↓

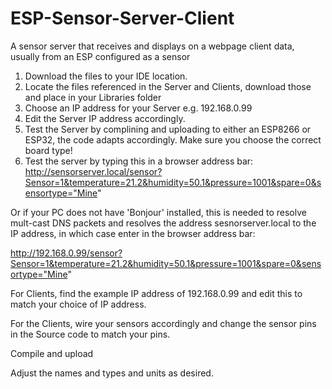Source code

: # ESP-Sensor-Server-Client
A sensor server that receives and displays on a webpage client data, usually from an ESP configured as a sensor

1. Download the files to your IDE location.
2. Locate the files referenced in the Server and Clients, download those and place in your Libraries folder
3. Choose an IP address for your Server e.g. 192.168.0.99
4. Edit the Server IP address accordingly.
5. Test the Server by complining and uploading to either an ESP8266 or ESP32, the code adapts accordingly. Make sure you choose the correct board type!
6. Test the server by typing this in a browser address bar:
http://sensorserver.local/sensor?Sensor=1&temperature=21.2&humidity=50.1&pressure=1001&spare=0&sensortype="Mine"

Or if your PC does not have 'Bonjour' installed, this is needed to resolve mult-cast DNS packets and resolves the address sesnorserver.local to the IP address, in which case enter in the browser address bar:

http://192.168.0.99/sensor?Sensor=1&temperature=21.2&humidity=50.1&pressure=1001&spare=0&sensortype="Mine"

For Clients, find the example IP address of 192.168.0.99 and edit this to match your choice of IP address.

For the Clients, wire your sensors accordingly and change the sensor pins in the Source code to match your pins. 

Compile and upload

Adjust the names and types and units as desired.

↑

**Problem statement**: The whole listing must come back verbatim, with no pictures included.

**Result**:
Source code

: # ESP-Sensor-Server-Client
A sensor server that receives and displays on a webpage client data, usually from an ESP configured as a sensor

1. Download the files to your IDE location.
2. Locate the files referenced in the Server and Clients, download those and place in your Libraries folder
3. Choose an IP address for your Server e.g. 192.168.0.99
4. Edit the Server IP address accordingly.
5. Test the Server by complining and uploading to either an ESP8266 or ESP32, the code adapts accordingly. Make sure you choose the correct board type!
6. Test the server by typing this in a browser address bar:
http://sensorserver.local/sensor?Sensor=1&temperature=21.2&humidity=50.1&pressure=1001&spare=0&sensortype="Mine"

Or if your PC does not have 'Bonjour' installed, this is needed to resolve mult-cast DNS packets and resolves the address sesnorserver.local to the IP address, in which case enter in the browser address bar:

http://192.168.0.99/sensor?Sensor=1&temperature=21.2&humidity=50.1&pressure=1001&spare=0&sensortype="Mine"

For Clients, find the example IP address of 192.168.0.99 and edit this to match your choice of IP address.

For the Clients, wire your sensors accordingly and change the sensor pins in the Source code to match your pins. 

Compile and upload

Adjust the names and types and units as desired.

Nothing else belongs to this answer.